**RECORDS:**
=-=-=
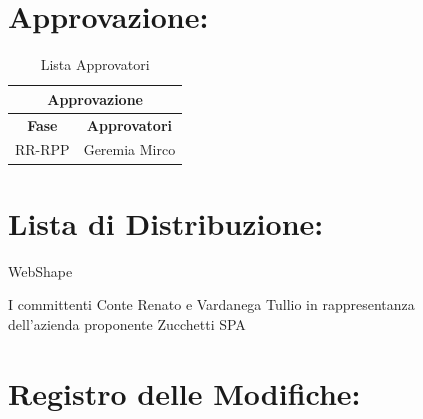 	
\section*{\LARGE Approvazione:}
\begin{table}[!h]
	\begin{center}
		\begin{tabular}
			{|c|c|}
			\hline
			\multicolumn{2}{|c|}{ \textbf{Approvazione} } \\
			\hline
			\textbf{Fase} & \textbf{Approvatori} \\
			\hline
			\multirow{1}{*}{RR-RPP} & Geremia Mirco\\
									
			\hline
		\end{tabular}
		\caption{Lista Approvatori} %
		\label{tabapprovazione}
	\end{center}
\end{table}

\textbf{}
\newpage
\section*{\LARGE Lista di Distribuzione:}

	\begin{elenconumerato}{\normindent}
		\item WebShape 
		\item I committenti Conte Renato e Vardanega Tullio in rappresentanza \\  dell'azienda proponente Zucchetti SPA
	\end{elenconumerato}





\section*{\Large Registro delle Modifiche:}


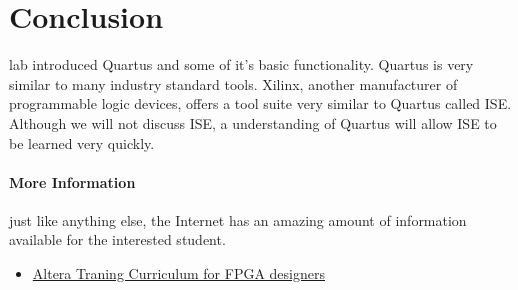 \documentclass[12pt,journal]{IEEEtran}
\begin{document}
  \section{Conclusion}
     lab introduced Quartus and some of it's basic functionality. Quartus is very similar to many industry standard tools. Xilinx, another manufacturer of programmable logic devices, offers a tool suite very similar to Quartus called ISE. Although we will not discuss ISE, a understanding of Quartus will allow ISE to be learned very quickly.
    
    \paragraph{More Information} just like anything else, the Internet has an amazing amount of information available
    for the interested student. 
      \begin{itemize}
        \item \href{http://www.altera.com/education/training/curriculum/fpga/trn-fpga.html}{Altera Traning Curriculum for FPGA designers}
      \end{itemize}

  
  
\end{document}
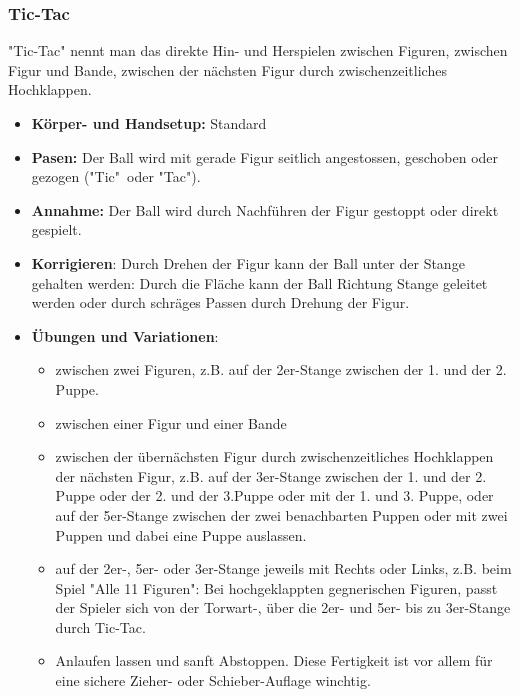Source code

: \subsubsection{Tic-Tac}
"Tic-Tac" nennt man das direkte Hin- und Herspielen zwischen Figuren, zwischen Figur und Bande, zwischen der nächsten Figur durch zwischenzeitliches Hochklappen. 
\begin{itemize}
    \item \textbf{Körper- und Handsetup:} Standard 
    \item \textbf{Pasen:} Der Ball wird mit gerade Figur seitlich angestossen, geschoben oder gezogen ("Tic"\ oder "Tac").
    \item \textbf{Annahme:} Der Ball wird durch Nachführen der Figur gestoppt oder direkt gespielt.
    \item \textbf{Korrigieren}: Durch Drehen der Figur kann der Ball unter der Stange gehalten werden: Durch die Fläche kann der Ball Richtung Stange geleitet werden oder durch schräges Passen durch Drehung der Figur.  
    \item \textbf{Übungen und Variationen}:
        \begin{itemize}
            \item zwischen zwei Figuren, z.B. auf der 2er-Stange zwischen der 1. und der 2. Puppe.
            \item zwischen einer Figur und einer Bande
            \item zwischen der übernächsten Figur durch zwischenzeitliches Hochklappen der nächsten Figur, z.B. auf der 3er-Stange zwischen der 1. und der 2. Puppe oder der 2. und der 3.Puppe oder mit der 1. und 3. Puppe, oder auf der 5er-Stange zwischen der zwei benachbarten Puppen oder mit zwei Puppen und dabei eine Puppe auslassen.
            \item auf der 2er-, 5er- oder 3er-Stange jeweils mit Rechts oder Links, z.B. beim Spiel "Alle 11 Figuren": Bei hochgeklappten gegnerischen Figuren, passt der Spieler sich von der Torwart-, über die 2er- und 5er- bis zu 3er-Stange durch Tic-Tac. 
            \item Anlaufen lassen und sanft Abstoppen. Diese Fertigkeit ist vor allem für eine sichere Zieher- oder Schieber-Auflage winchtig.
        \end{itemize}
\end{itemize}


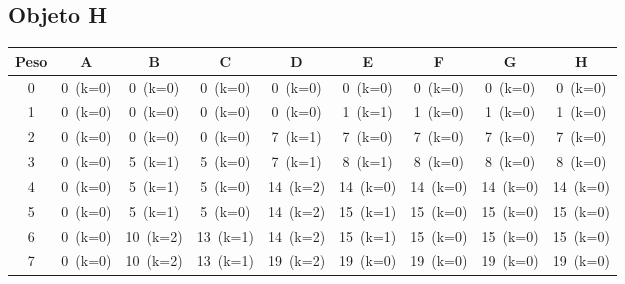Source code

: \documentclass[12pt]{article}
\begin{document}
\begin{landscape}
\subsection*{Objeto H}
\begin{longtable}{ccccccccc}
\toprule
Peso & A & B & C & D & E & F & G & H \\
\midrule
0 & \cellcolor{red!20}0~(k=0) & \cellcolor{red!20}0~(k=0) & \cellcolor{red!20}0~(k=0) & \cellcolor{red!20}0~(k=0) & \cellcolor{red!20}0~(k=0) & \cellcolor{red!20}0~(k=0) & \cellcolor{red!20}0~(k=0) & \cellcolor{red!20}0~(k=0) \\
1 & \cellcolor{red!20}0~(k=0) & \cellcolor{red!20}0~(k=0) & \cellcolor{red!20}0~(k=0) & \cellcolor{red!20}0~(k=0) & \cellcolor{green!40}1~(k=1) & \cellcolor{red!20}1~(k=0) & \cellcolor{red!20}1~(k=0) & \cellcolor{red!20}1~(k=0) \\
2 & \cellcolor{red!20}0~(k=0) & \cellcolor{red!20}0~(k=0) & \cellcolor{red!20}0~(k=0) & \cellcolor{green!40}7~(k=1) & \cellcolor{red!20}7~(k=0) & \cellcolor{red!20}7~(k=0) & \cellcolor{red!20}7~(k=0) & \cellcolor{red!20}7~(k=0) \\
3 & \cellcolor{red!20}0~(k=0) & \cellcolor{green!40}5~(k=1) & \cellcolor{red!20}5~(k=0) & \cellcolor{green!40}7~(k=1) & \cellcolor{green!40}8~(k=1) & \cellcolor{red!20}8~(k=0) & \cellcolor{red!20}8~(k=0) & \cellcolor{red!20}8~(k=0) \\
4 & \cellcolor{red!20}0~(k=0) & \cellcolor{green!40}5~(k=1) & \cellcolor{red!20}5~(k=0) & \cellcolor{green!40}14~(k=2) & \cellcolor{red!20}14~(k=0) & \cellcolor{red!20}14~(k=0) & \cellcolor{red!20}14~(k=0) & \cellcolor{red!20}14~(k=0) \\
5 & \cellcolor{red!20}0~(k=0) & \cellcolor{green!40}5~(k=1) & \cellcolor{red!20}5~(k=0) & \cellcolor{green!40}14~(k=2) & \cellcolor{green!40}15~(k=1) & \cellcolor{red!20}15~(k=0) & \cellcolor{red!20}15~(k=0) & \cellcolor{red!20}15~(k=0) \\
6 & \cellcolor{red!20}0~(k=0) & \cellcolor{green!40}10~(k=2) & \cellcolor{green!40}13~(k=1) & \cellcolor{green!40}14~(k=2) & \cellcolor{green!40}15~(k=1) & \cellcolor{red!20}15~(k=0) & \cellcolor{red!20}15~(k=0) & \cellcolor{red!20}15~(k=0) \\
7 & \cellcolor{red!20}0~(k=0) & \cellcolor{green!40}10~(k=2) & \cellcolor{green!40}13~(k=1) & \cellcolor{green!40}19~(k=2) & \cellcolor{red!20}19~(k=0) & \cellcolor{red!20}19~(k=0) & \cellcolor{red!20}19~(k=0) & \cellcolor{red!20}19~(k=0) \\

\end{longtable}
\end{landscape}
\end{document}
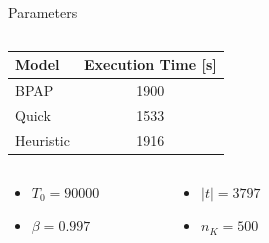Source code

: \documentclass[aspectratio=169,dvipsnames]{beamer}
\begin{document}
\begin{frame}[label={sec:org0c50d7f}]{Parameters}
\begin{columns}
\begin{column}{0.5\columnwidth}

\begin{center}
\begin{tabular}{l|c}
\hline
\alert{Model} & \alert{Execution Time} [s]\\[0pt]
\hline
BPAP & 1900\\[0pt]
Quick & 1533\\[0pt]
Heuristic & 1916\\[0pt]
\hline
\end{tabular}
\end{center}

\begin{columns}
\begin{column}{0.5\columnwidth}
\begin{itemize}
\item \(T_0 = 90000\)
\item \(\beta = 0.997\)
\end{itemize}
\end{column}

\begin{column}{0.5\columnwidth}
\begin{itemize}
\item \(|t| = 3797\)
\item \(n_K = 500\)
\end{itemize}
\end{column}
\end{columns}
\end{column}

\begin{column}{0.5\columnwidth}
\begin{figure}
    \centering
\end{figure}
\end{column}
\end{columns}
\end{frame}
\end{document}
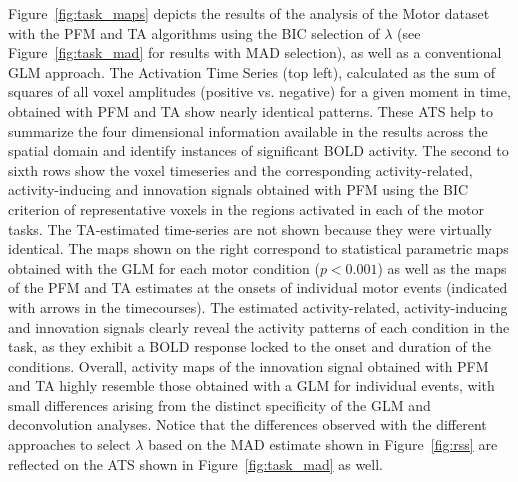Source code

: Figure~\ref{fig:task_maps} depicts the results of the analysis of the Motor
dataset with the PFM and TA algorithms using the BIC selection of $\lambda$ (see
Figure~\ref{fig:task_mad} for results with MAD selection), as well as a
conventional GLM approach. The Activation Time Series (top left), calculated as
the sum of squares of all voxel amplitudes (positive vs. negative) for a given
moment in time, obtained with PFM and TA show nearly identical patterns. These
ATS help to summarize the four dimensional information available in the results
across the spatial domain and identify instances of significant BOLD activity.
The second to sixth rows show the voxel timeseries and the corresponding
activity-related, activity-inducing and innovation signals obtained with PFM
using the BIC criterion of representative voxels in the regions activated in
each of the motor tasks. The TA-estimated time-series are not shown because they
were virtually identical. The maps shown on the right correspond to statistical
parametric maps obtained with the GLM for each motor condition ($p < 0.001$) as
well as the maps of the PFM and TA estimates at the onsets of individual motor
events (indicated with arrows in the timecourses). The estimated
activity-related, activity-inducing and innovation signals clearly reveal the
activity patterns of each condition in the task, as they exhibit a BOLD response
locked to the onset and duration of the conditions. Overall, activity maps of
the innovation signal obtained with PFM and TA highly resemble those obtained
with a GLM for individual events, with small differences
arising from the distinct specificity of the GLM and deconvolution analyses.
Notice that the differences observed with the different approaches to select
$\lambda$ based on the MAD estimate shown in Figure~\ref{fig:rss} are reflected
on the ATS shown in Figure~\ref{fig:task_mad} as well.

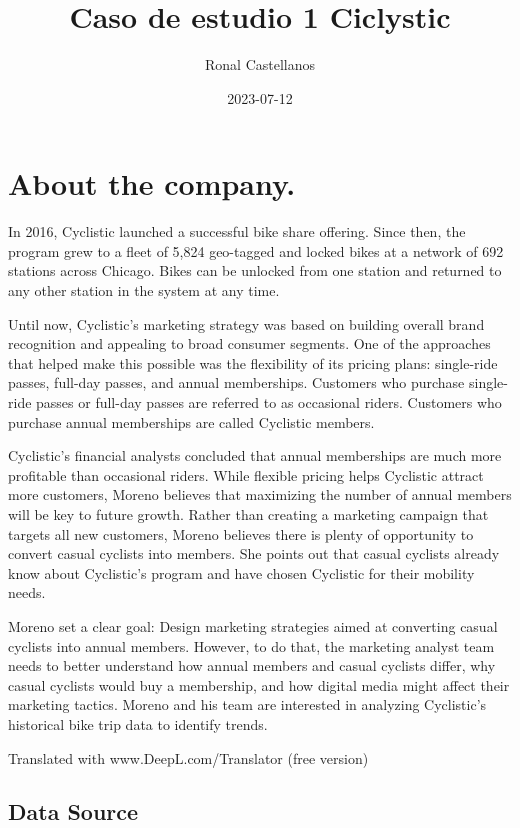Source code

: \documentclass[
]{article}
\title{Caso de estudio 1 Ciclystic}
\author{Ronal Castellanos}
\date{2023-07-12}
\begin{document}
\maketitle

\hypertarget{about-the-company.}{%
\section{About the company.}\label{about-the-company.}}

In 2016, Cyclistic launched a successful bike share offering. Since
then, the program grew to a fleet of 5,824 geo-tagged and locked bikes
at a network of 692 stations across Chicago. Bikes can be unlocked from
one station and returned to any other station in the system at any time.

Until now, Cyclistic's marketing strategy was based on building overall
brand recognition and appealing to broad consumer segments. One of the
approaches that helped make this possible was the flexibility of its
pricing plans: single-ride passes, full-day passes, and annual
memberships. Customers who purchase single-ride passes or full-day
passes are referred to as occasional riders. Customers who purchase
annual memberships are called Cyclistic members.

Cyclistic's financial analysts concluded that annual memberships are
much more profitable than occasional riders. While flexible pricing
helps Cyclistic attract more customers, Moreno believes that maximizing
the number of annual members will be key to future growth. Rather than
creating a marketing campaign that targets all new customers, Moreno
believes there is plenty of opportunity to convert casual cyclists into
members. She points out that casual cyclists already know about
Cyclistic's program and have chosen Cyclistic for their mobility needs.

Moreno set a clear goal: Design marketing strategies aimed at converting
casual cyclists into annual members. However, to do that, the marketing
analyst team needs to better understand how annual members and casual
cyclists differ, why casual cyclists would buy a membership, and how
digital media might affect their marketing tactics. Moreno and his team
are interested in analyzing Cyclistic's historical bike trip data to
identify trends.

Translated with www.DeepL.com/Translator (free version)

\hypertarget{data-source}{%
\subsection{Data Source}\label{data-source}}
\end{document}
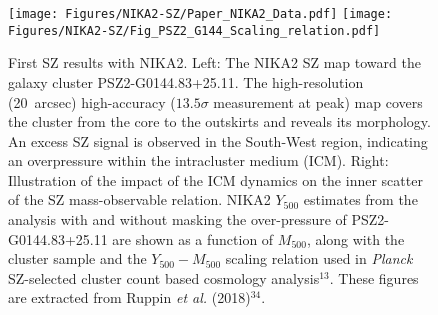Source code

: {\color{vert}\lipsum[2-5]}

\begin{figure}
  \centering
  \texttt{[image: Figures/NIKA2-SZ/Paper\_NIKA2\_Data.pdf]}
  \texttt{[image: Figures/NIKA2-SZ/Fig\_PSZ2\_G144\_Scaling\_relation.pdf]}
  \caption{First SZ results with NIKA2. Left: The NIKA2 SZ map toward the galaxy cluster PSZ2-G0144.83+25.11. The high-resolution (20~arcsec) high-accuracy ($13.5\sigma $ measurement at peak) map covers the cluster from the core to the outskirts and reveals its morphology. An excess SZ signal is observed in the South-West region, indicating an overpressure within the intracluster medium (ICM). Right: Illustration of the impact of the ICM dynamics on the inner scatter of the SZ mass-observable relation. NIKA2 $Y_{500}$ estimates from the analysis with and without masking the over-pressure of PSZ2-G0144.83+25.11 are shown as a function of $M_{500}$, along with the cluster sample and the $Y_{500}-M_{500}$ scaling relation used in \emph{Planck} SZ-selected cluster count based cosmology analysis$^{13}$. These figures are extracted from Ruppin {\it et al.} (2018)$^{34}$. }
  \label{fig:nika2-sz}
\end{figure}

{\color{vert}\lipsum[2-5]}
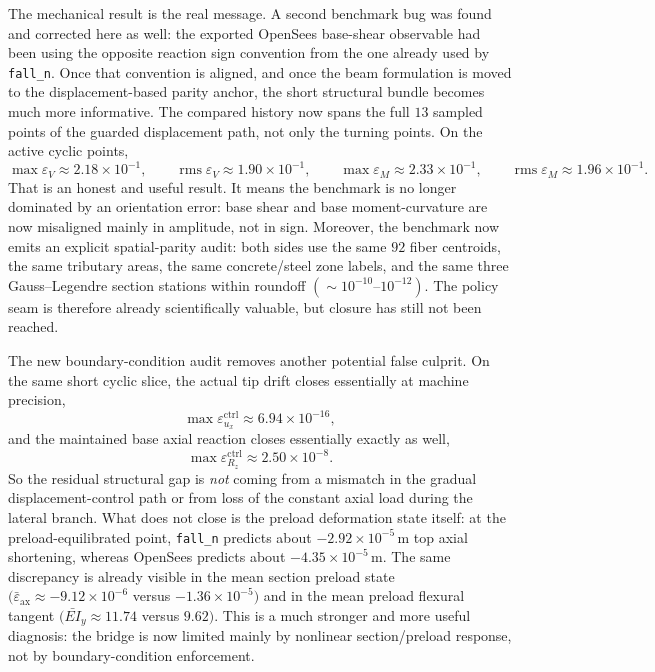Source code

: The mechanical result is the real message. A second benchmark bug was found and
corrected here as well: the exported OpenSees base-shear observable had been
using the opposite reaction sign convention from the one already used by
\texttt{fall\_n}. Once that convention is aligned, and once the beam
formulation is moved to the displacement-based parity anchor, the short
structural bundle becomes much more informative.  The compared history now
spans the full \(13\) sampled points of the guarded displacement path, not
only the turning points. On the active cyclic points,
\[
\max \varepsilon_{V} \approx 2.18\times 10^{-1},\qquad
\operatorname{rms}\varepsilon_{V} \approx 1.90\times 10^{-1},\qquad
\max \varepsilon_{M} \approx 2.33\times 10^{-1},\qquad
\operatorname{rms}\varepsilon_{M} \approx 1.96\times 10^{-1}.
\]
That is an honest and useful result. It means the benchmark is no longer
dominated by an orientation error: base shear and base moment-curvature are now
misaligned mainly in amplitude, not in sign. Moreover, the benchmark now emits
an explicit spatial-parity audit: both sides use the same \(92\) fiber
centroids, the same tributary areas, the same concrete/steel zone labels, and
the same three Gauss--Legendre section stations within roundoff
\((\sim10^{-10}\text{--}10^{-12})\).  The policy seam is therefore already
scientifically valuable, but closure has still not been reached.

The new boundary-condition audit removes another potential false culprit.  On
the same short cyclic slice, the actual tip drift closes essentially at machine
precision,
\[
\max \varepsilon_{u_x}^{\text{ctrl}} \approx 6.94\times10^{-16},
\]
and the maintained base axial reaction closes essentially exactly as well,
\[
\max \varepsilon_{R_z}^{\text{ctrl}} \approx 2.50\times10^{-8}.
\]
So the residual structural gap is \emph{not} coming from a mismatch in the
gradual displacement-control path or from loss of the constant axial load
during the lateral branch.  What does not close is the preload deformation
state itself: at the preload-equilibrated point, \texttt{fall\_n} predicts
about \(-2.92\times10^{-5}\,\text{m}\) top axial shortening, whereas OpenSees
predicts about \(-4.35\times10^{-5}\,\text{m}\).  The same discrepancy is
already visible in the mean section preload state
\((\bar{\varepsilon}_{\text{ax}} \approx -9.12\times10^{-6}\) versus
\(-1.36\times10^{-5})\) and in the mean preload flexural tangent
\((\bar{EI}_y \approx 11.74\) versus \(9.62)\).  This is a much stronger and
more useful diagnosis: the bridge is now limited mainly by nonlinear
section/preload response, not by boundary-condition enforcement.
=-=-=
**ACTIVITY:**
Beginning with the line holding "using the opposite" and ending with the line holding "spans the full", write out the stretch of material above exactly; add no further lines.

**ANSWER AREA:**
using the opposite reaction sign convention from the one already used by
\texttt{fall\_n}. Once that convention is aligned, and once the beam
formulation is moved to the displacement-based parity anchor, the short
structural bundle becomes much more informative.  The compared history now
spans the full \(13\) sampled points of the guarded displacement path, not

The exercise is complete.